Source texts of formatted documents

*** Block opens ***

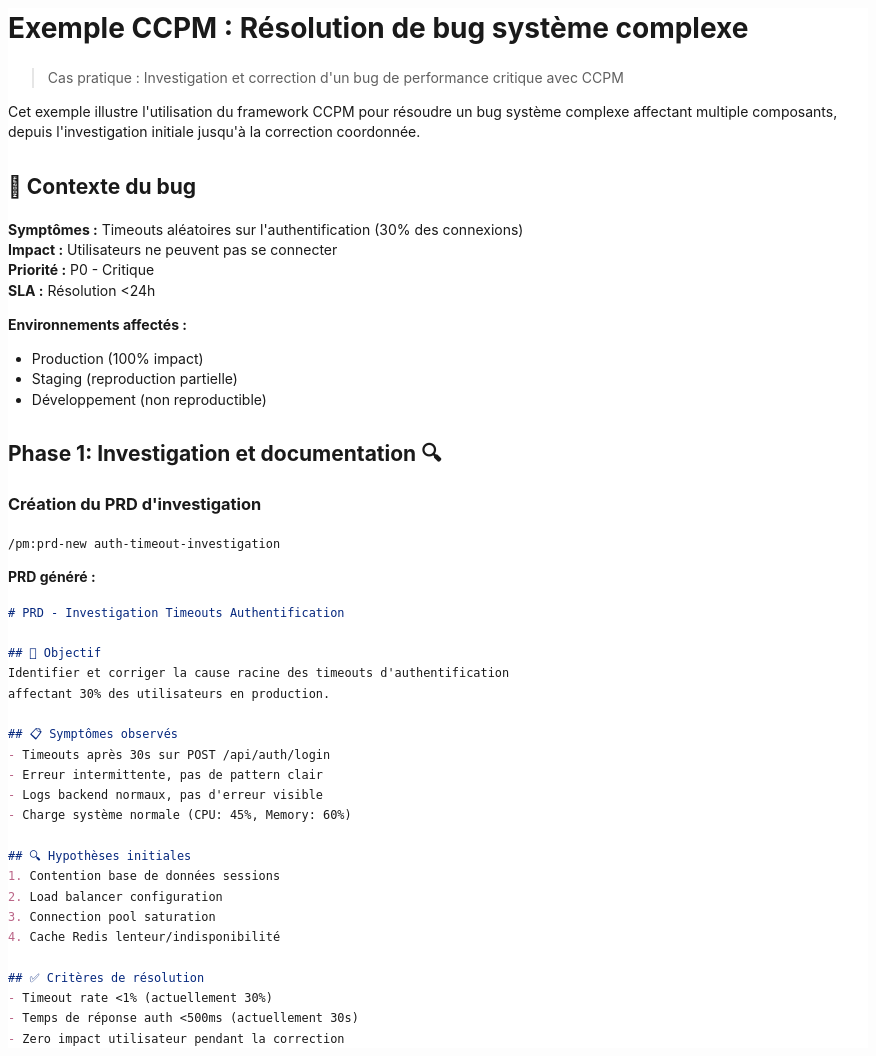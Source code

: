 # Exemple CCPM : Résolution de bug système complexe

> Cas pratique : Investigation et correction d'un bug de performance critique avec CCPM

Cet exemple illustre l'utilisation du framework CCPM pour résoudre un bug système complexe affectant multiple composants, depuis l'investigation initiale jusqu'à la correction coordonnée.

## 🚨 Contexte du bug

**Symptômes :** Timeouts aléatoires sur l'authentification (30% des connexions)  
**Impact :** Utilisateurs ne peuvent pas se connecter  
**Priorité :** P0 - Critique  
**SLA :** Résolution <24h  

**Environnements affectés :**
- Production (100% impact)
- Staging (reproduction partielle)
- Développement (non reproductible)

## Phase 1: Investigation et documentation 🔍

### Création du PRD d'investigation
```bash
/pm:prd-new auth-timeout-investigation
```

**PRD généré :**
```markdown
# PRD - Investigation Timeouts Authentification

## 🎯 Objectif
Identifier et corriger la cause racine des timeouts d'authentification
affectant 30% des utilisateurs en production.

## 📋 Symptômes observés
- Timeouts après 30s sur POST /api/auth/login
- Erreur intermittente, pas de pattern clair
- Logs backend normaux, pas d'erreur visible
- Charge système normale (CPU: 45%, Memory: 60%)

## 🔍 Hypothèses initiales
1. Contention base de données sessions
2. Load balancer configuration
3. Connection pool saturation
4. Cache Redis lenteur/indisponibilité

## ✅ Critères de résolution
- Timeout rate <1% (actuellement 30%)
- Temps de réponse auth <500ms (actuellement 30s)
- Zero impact utilisateur pendant la correction
```
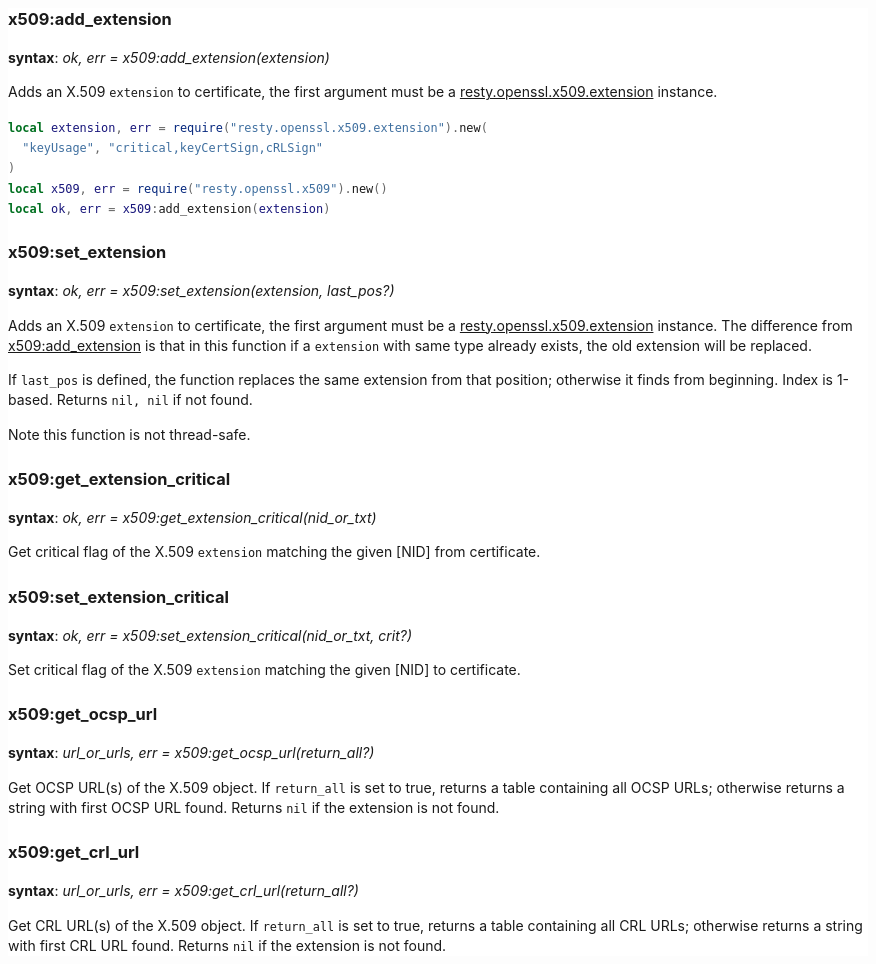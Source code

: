 ### x509:add_extension

**syntax**: *ok, err = x509:add_extension(extension)*

Adds an X.509 `extension` to certificate, the first argument must be a
[resty.openssl.x509.extension](#restyopensslx509extension) instance.

```lua
local extension, err = require("resty.openssl.x509.extension").new(
  "keyUsage", "critical,keyCertSign,cRLSign"
)
local x509, err = require("resty.openssl.x509").new()
local ok, err = x509:add_extension(extension)
```

### x509:set_extension

**syntax**: *ok, err = x509:set_extension(extension, last_pos?)*

Adds an X.509 `extension` to certificate, the first argument must be a
[resty.openssl.x509.extension](#restyopensslx509extension) instance.
The difference from [x509:add_extension](#x509add_extension) is that
in this function if a `extension` with same type already exists,
the old extension will be replaced.

If `last_pos` is defined, the function replaces the same extension from that position;
otherwise it finds from beginning. Index is 1-based. Returns `nil, nil` if not found.

Note this function is not thread-safe.

### x509:get_extension_critical

**syntax**: *ok, err = x509:get_extension_critical(nid_or_txt)*

Get critical flag of the X.509 `extension` matching the given [NID] from certificate.

### x509:set_extension_critical

**syntax**: *ok, err = x509:set_extension_critical(nid_or_txt, crit?)*

Set critical flag of the X.509 `extension` matching the given [NID] to certificate.

### x509:get_ocsp_url

**syntax**: *url_or_urls, err = x509:get_ocsp_url(return_all?)*

Get OCSP URL(s) of the X.509 object. If `return_all` is set to true, returns a table
containing all OCSP URLs; otherwise returns a string with first OCSP URL found.
Returns `nil` if the extension is not found.

### x509:get_crl_url

**syntax**: *url_or_urls, err = x509:get_crl_url(return_all?)*

Get CRL URL(s) of the X.509 object. If `return_all` is set to true, returns a table
containing all CRL URLs; otherwise returns a string with first CRL URL found.
Returns `nil` if the extension is not found.
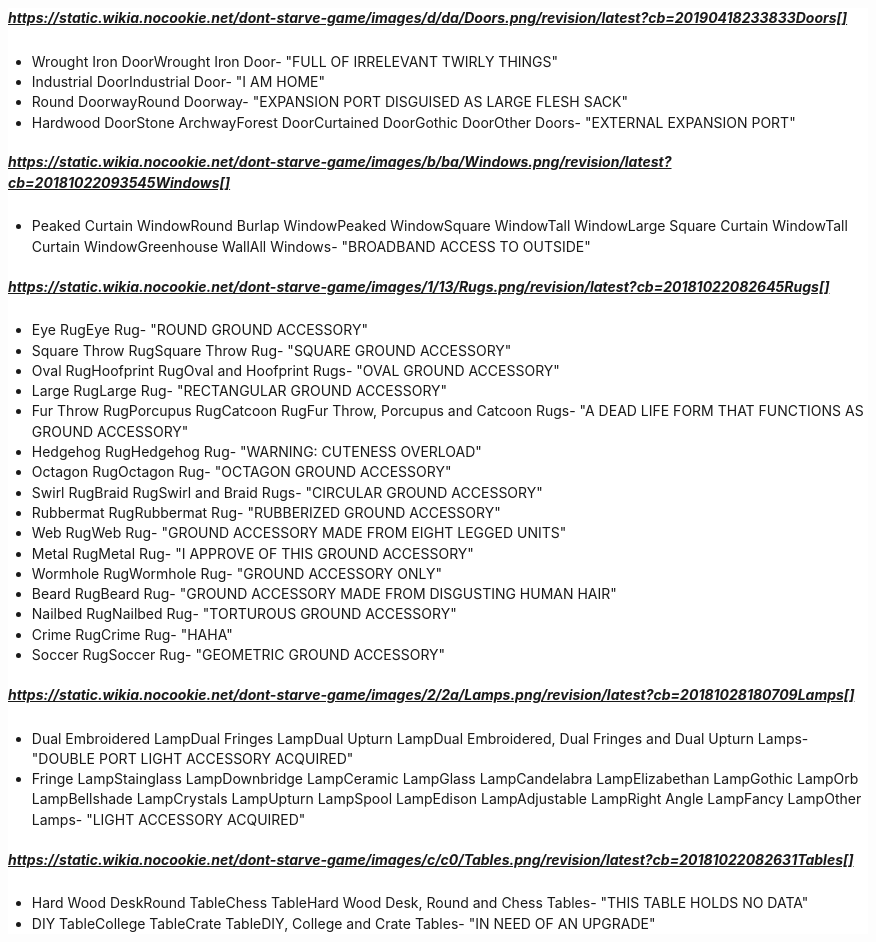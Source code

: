 ##### https://static.wikia.nocookie.net/dont-starve-game/images/d/da/Doors.png/revision/latest?cb=20190418233833Doors[]

* Wrought Iron DoorWrought Iron Door- "FULL OF IRRELEVANT TWIRLY THINGS"
* Industrial DoorIndustrial Door- "I AM HOME"
* Round DoorwayRound Doorway- "EXPANSION PORT DISGUISED AS LARGE FLESH SACK"
* Hardwood DoorStone ArchwayForest DoorCurtained DoorGothic DoorOther Doors- "EXTERNAL EXPANSION PORT"

##### https://static.wikia.nocookie.net/dont-starve-game/images/b/ba/Windows.png/revision/latest?cb=20181022093545Windows[]

* Peaked Curtain WindowRound Burlap WindowPeaked WindowSquare WindowTall WindowLarge Square Curtain WindowTall Curtain WindowGreenhouse WallAll Windows- "BROADBAND ACCESS TO OUTSIDE"

##### https://static.wikia.nocookie.net/dont-starve-game/images/1/13/Rugs.png/revision/latest?cb=20181022082645Rugs[]

* Eye RugEye Rug- "ROUND GROUND ACCESSORY"
* Square Throw RugSquare Throw Rug- "SQUARE GROUND ACCESSORY"
* Oval RugHoofprint RugOval and Hoofprint Rugs- "OVAL GROUND ACCESSORY"
* Large RugLarge Rug- "RECTANGULAR GROUND ACCESSORY"
* Fur Throw RugPorcupus RugCatcoon RugFur Throw, Porcupus and Catcoon Rugs- "A DEAD LIFE FORM THAT FUNCTIONS AS GROUND ACCESSORY"
* Hedgehog RugHedgehog Rug- "WARNING: CUTENESS OVERLOAD"
* Octagon RugOctagon Rug- "OCTAGON GROUND ACCESSORY"
* Swirl RugBraid RugSwirl and Braid Rugs- "CIRCULAR GROUND ACCESSORY"
* Rubbermat RugRubbermat Rug- "RUBBERIZED GROUND ACCESSORY"
* Web RugWeb Rug- "GROUND ACCESSORY MADE FROM EIGHT LEGGED UNITS"
* Metal RugMetal Rug- "I APPROVE OF THIS GROUND ACCESSORY"
* Wormhole RugWormhole Rug- "GROUND ACCESSORY ONLY"
* Beard RugBeard Rug- "GROUND ACCESSORY MADE FROM DISGUSTING HUMAN HAIR"
* Nailbed RugNailbed Rug- "TORTUROUS GROUND ACCESSORY"
* Crime RugCrime Rug- "HAHA"
* Soccer RugSoccer Rug- "GEOMETRIC GROUND ACCESSORY"

##### https://static.wikia.nocookie.net/dont-starve-game/images/2/2a/Lamps.png/revision/latest?cb=20181028180709Lamps[]

* Dual Embroidered LampDual Fringes LampDual Upturn LampDual Embroidered, Dual Fringes and Dual Upturn Lamps- "DOUBLE PORT LIGHT ACCESSORY ACQUIRED"
* Fringe LampStainglass LampDownbridge LampCeramic LampGlass LampCandelabra LampElizabethan LampGothic LampOrb LampBellshade LampCrystals LampUpturn LampSpool LampEdison LampAdjustable LampRight Angle LampFancy LampOther Lamps- "LIGHT ACCESSORY ACQUIRED"

##### https://static.wikia.nocookie.net/dont-starve-game/images/c/c0/Tables.png/revision/latest?cb=20181022082631Tables[]

* Hard Wood DeskRound TableChess TableHard Wood Desk, Round and Chess Tables- "THIS TABLE HOLDS NO DATA"
* DIY TableCollege TableCrate TableDIY, College and Crate Tables- "IN NEED OF AN UPGRADE"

*** Block closes ***

What you have to do: Leaving out the images, return the entries above exactly as they read.

Result:
Source code

: # Exemple CCPM : Résolution de bug système complexe

> Cas pratique : Investigation et correction d'un bug de performance critique avec CCPM

Cet exemple illustre l'utilisation du framework CCPM pour résoudre un bug système complexe affectant multiple composants, depuis l'investigation initiale jusqu'à la correction coordonnée.

## 🚨 Contexte du bug

**Symptômes :** Timeouts aléatoires sur l'authentification (30% des connexions)  
**Impact :** Utilisateurs ne peuvent pas se connecter  
**Priorité :** P0 - Critique  
**SLA :** Résolution <24h  

**Environnements affectés :**
- Production (100% impact)
- Staging (reproduction partielle)
- Développement (non reproductible)

## Phase 1: Investigation et documentation 🔍

### Création du PRD d'investigation
```bash
/pm:prd-new auth-timeout-investigation
```

**PRD généré :**
```markdown
# PRD - Investigation Timeouts Authentification

## 🎯 Objectif
Identifier et corriger la cause racine des timeouts d'authentification
affectant 30% des utilisateurs en production.

## 📋 Symptômes observés
- Timeouts après 30s sur POST /api/auth/login
- Erreur intermittente, pas de pattern clair
- Logs backend normaux, pas d'erreur visible
- Charge système normale (CPU: 45%, Memory: 60%)

## 🔍 Hypothèses initiales
1. Contention base de données sessions
2. Load balancer configuration
3. Connection pool saturation
4. Cache Redis lenteur/indisponibilité

## ✅ Critères de résolution
- Timeout rate <1% (actuellement 30%)
- Temps de réponse auth <500ms (actuellement 30s)
- Zero impact utilisateur pendant la correction
```
Source code

: ### x509:add_extension

**syntax**: *ok, err = x509:add_extension(extension)*

Adds an X.509 `extension` to certificate, the first argument must be a
[resty.openssl.x509.extension](#restyopensslx509extension) instance.

```lua
local extension, err = require("resty.openssl.x509.extension").new(
  "keyUsage", "critical,keyCertSign,cRLSign"
)
local x509, err = require("resty.openssl.x509").new()
local ok, err = x509:add_extension(extension)
```

### x509:set_extension

**syntax**: *ok, err = x509:set_extension(extension, last_pos?)*

Adds an X.509 `extension` to certificate, the first argument must be a
[resty.openssl.x509.extension](#restyopensslx509extension) instance.
The difference from [x509:add_extension](#x509add_extension) is that
in this function if a `extension` with same type already exists,
the old extension will be replaced.

If `last_pos` is defined, the function replaces the same extension from that position;
otherwise it finds from beginning. Index is 1-based. Returns `nil, nil` if not found.

Note this function is not thread-safe.

### x509:get_extension_critical

**syntax**: *ok, err = x509:get_extension_critical(nid_or_txt)*

Get critical flag of the X.509 `extension` matching the given [NID] from certificate.

### x509:set_extension_critical

**syntax**: *ok, err = x509:set_extension_critical(nid_or_txt, crit?)*

Set critical flag of the X.509 `extension` matching the given [NID] to certificate.

### x509:get_ocsp_url

**syntax**: *url_or_urls, err = x509:get_ocsp_url(return_all?)*

Get OCSP URL(s) of the X.509 object. If `return_all` is set to true, returns a table
containing all OCSP URLs; otherwise returns a string with first OCSP URL found.
Returns `nil` if the extension is not found.

### x509:get_crl_url

**syntax**: *url_or_urls, err = x509:get_crl_url(return_all?)*

Get CRL URL(s) of the X.509 object. If `return_all` is set to true, returns a table
containing all CRL URLs; otherwise returns a string with first CRL URL found.
Returns `nil` if the extension is not found.
Source code

: ##### https://static.wikia.nocookie.net/dont-starve-game/images/d/da/Doors.png/revision/latest?cb=20190418233833Doors[]

* Wrought Iron DoorWrought Iron Door- "FULL OF IRRELEVANT TWIRLY THINGS"
* Industrial DoorIndustrial Door- "I AM HOME"
* Round DoorwayRound Doorway- "EXPANSION PORT DISGUISED AS LARGE FLESH SACK"
* Hardwood DoorStone ArchwayForest DoorCurtained DoorGothic DoorOther Doors- "EXTERNAL EXPANSION PORT"

##### https://static.wikia.nocookie.net/dont-starve-game/images/b/ba/Windows.png/revision/latest?cb=20181022093545Windows[]

* Peaked Curtain WindowRound Burlap WindowPeaked WindowSquare WindowTall WindowLarge Square Curtain WindowTall Curtain WindowGreenhouse WallAll Windows- "BROADBAND ACCESS TO OUTSIDE"

##### https://static.wikia.nocookie.net/dont-starve-game/images/1/13/Rugs.png/revision/latest?cb=20181022082645Rugs[]

* Eye RugEye Rug- "ROUND GROUND ACCESSORY"
* Square Throw RugSquare Throw Rug- "SQUARE GROUND ACCESSORY"
* Oval RugHoofprint RugOval and Hoofprint Rugs- "OVAL GROUND ACCESSORY"
* Large RugLarge Rug- "RECTANGULAR GROUND ACCESSORY"
* Fur Throw RugPorcupus RugCatcoon RugFur Throw, Porcupus and Catcoon Rugs- "A DEAD LIFE FORM THAT FUNCTIONS AS GROUND ACCESSORY"
* Hedgehog RugHedgehog Rug- "WARNING: CUTENESS OVERLOAD"
* Octagon RugOctagon Rug- "OCTAGON GROUND ACCESSORY"
* Swirl RugBraid RugSwirl and Braid Rugs- "CIRCULAR GROUND ACCESSORY"
* Rubbermat RugRubbermat Rug- "RUBBERIZED GROUND ACCESSORY"
* Web RugWeb Rug- "GROUND ACCESSORY MADE FROM EIGHT LEGGED UNITS"
* Metal RugMetal Rug- "I APPROVE OF THIS GROUND ACCESSORY"
* Wormhole RugWormhole Rug- "GROUND ACCESSORY ONLY"
* Beard RugBeard Rug- "GROUND ACCESSORY MADE FROM DISGUSTING HUMAN HAIR"
* Nailbed RugNailbed Rug- "TORTUROUS GROUND ACCESSORY"
* Crime RugCrime Rug- "HAHA"
* Soccer RugSoccer Rug- "GEOMETRIC GROUND ACCESSORY"

##### https://static.wikia.nocookie.net/dont-starve-game/images/2/2a/Lamps.png/revision/latest?cb=20181028180709Lamps[]

* Dual Embroidered LampDual Fringes LampDual Upturn LampDual Embroidered, Dual Fringes and Dual Upturn Lamps- "DOUBLE PORT LIGHT ACCESSORY ACQUIRED"
* Fringe LampStainglass LampDownbridge LampCeramic LampGlass LampCandelabra LampElizabethan LampGothic LampOrb LampBellshade LampCrystals LampUpturn LampSpool LampEdison LampAdjustable LampRight Angle LampFancy LampOther Lamps- "LIGHT ACCESSORY ACQUIRED"

##### https://static.wikia.nocookie.net/dont-starve-game/images/c/c0/Tables.png/revision/latest?cb=20181022082631Tables[]

* Hard Wood DeskRound TableChess TableHard Wood Desk, Round and Chess Tables- "THIS TABLE HOLDS NO DATA"
* DIY TableCollege TableCrate TableDIY, College and Crate Tables- "IN NEED OF AN UPGRADE"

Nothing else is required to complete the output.